Updated: Oct 8, 2017
For Samual Ong, each click of his film camera is a timeless magical moment to celebrate.
So, Sam, tell us about yourself and your story on how you got into film photography.
Sam: I am an art student from Malaysia. I started to take photograph many years ago with a DSLR my mom bought. I like macro photography at that time. This is how I got started with "art" stuff and eventually taking a diploma in that field. Few years later, I started taking photos of people. I like moments/candid shots of normal people, and their daily lives. I believe everyone has a story.
I got into film photography earlier this year, when I found out I can attach a vintage lens onto my DSLR. From there I got to know more about vintage lens and cameras. During that time, a friend of mine attended a film developing workshop held by my secondary school's art teacher. So me and my friend, who is also interested in photography, decided to give it a try. Fortunately, my secondary school's art teacher was selling film at a lower price hoping to let more people to get into film.
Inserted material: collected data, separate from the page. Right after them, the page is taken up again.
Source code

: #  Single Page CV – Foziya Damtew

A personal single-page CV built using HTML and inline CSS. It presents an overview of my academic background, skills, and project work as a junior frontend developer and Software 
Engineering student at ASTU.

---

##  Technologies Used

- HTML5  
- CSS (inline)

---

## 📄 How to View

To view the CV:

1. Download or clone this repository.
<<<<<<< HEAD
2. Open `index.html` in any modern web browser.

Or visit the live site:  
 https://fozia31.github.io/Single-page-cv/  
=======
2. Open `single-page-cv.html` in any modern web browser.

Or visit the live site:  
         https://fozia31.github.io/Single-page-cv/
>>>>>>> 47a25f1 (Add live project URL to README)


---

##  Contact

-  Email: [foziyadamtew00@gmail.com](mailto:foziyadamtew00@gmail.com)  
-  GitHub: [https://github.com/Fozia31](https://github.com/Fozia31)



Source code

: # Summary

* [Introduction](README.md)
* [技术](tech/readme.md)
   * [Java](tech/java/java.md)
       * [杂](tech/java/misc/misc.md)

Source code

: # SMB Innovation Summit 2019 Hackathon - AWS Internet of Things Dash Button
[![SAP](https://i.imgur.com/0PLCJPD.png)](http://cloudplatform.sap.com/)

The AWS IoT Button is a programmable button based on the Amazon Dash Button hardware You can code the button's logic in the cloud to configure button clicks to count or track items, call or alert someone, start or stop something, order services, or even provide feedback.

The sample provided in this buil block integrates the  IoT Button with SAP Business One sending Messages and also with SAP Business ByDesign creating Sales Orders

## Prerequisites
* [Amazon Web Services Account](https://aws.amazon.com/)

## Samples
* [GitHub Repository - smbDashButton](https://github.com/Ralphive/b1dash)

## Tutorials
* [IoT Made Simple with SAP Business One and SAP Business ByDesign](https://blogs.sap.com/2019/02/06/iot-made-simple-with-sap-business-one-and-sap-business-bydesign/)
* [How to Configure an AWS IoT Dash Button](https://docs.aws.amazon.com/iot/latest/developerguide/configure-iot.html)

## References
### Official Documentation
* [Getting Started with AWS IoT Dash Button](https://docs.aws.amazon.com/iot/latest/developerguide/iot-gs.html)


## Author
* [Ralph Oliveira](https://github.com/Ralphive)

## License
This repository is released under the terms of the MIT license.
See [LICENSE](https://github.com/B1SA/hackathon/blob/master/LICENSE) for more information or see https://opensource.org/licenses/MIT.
What type of film do you use and what camera do you use it with? Why do you prefer these?
Sam: I am still at the exploring stage, so I don't have a favourite film yet. I am trying to shoot black and white recently.
I use my grandfather's old Fujica MF fix focus point and shoot and a Yashica GSN. I actually enjoy using the point and shoot camera. I can focus on composing my subject and shoot without worries because everything is fixed. The only down side is it's too slow for some indoor or night shot. I bought a GSN because I found a really great deal. Perfect chance for me to give rangefinders a try. This aperture priority camera is flexible and allows me to shoot at almost any situation and still no need to worry too much about the exposure. I am saving up for a Spotmatic as my first full manual SLR. :)
What do you think film has that digital doesn't have?
Sam: The surprise element! I often forgot a lot of shots that I took, after waiting for some time for the lab to send back my scanned photos. So there's always a surprise waiting to happen. I also like the unique look of every type of film.
Do you print your own photographs or are you comfortable having them printed in a lab?
Sam: Yes, I print my own photograph with my home printer, and I always wanted to have them printed in a lab just I not yet have the chance.
What motivates you to continue making photographs with film?
Sam: The analog process. The "interchangeable full frame sensor." The cameras.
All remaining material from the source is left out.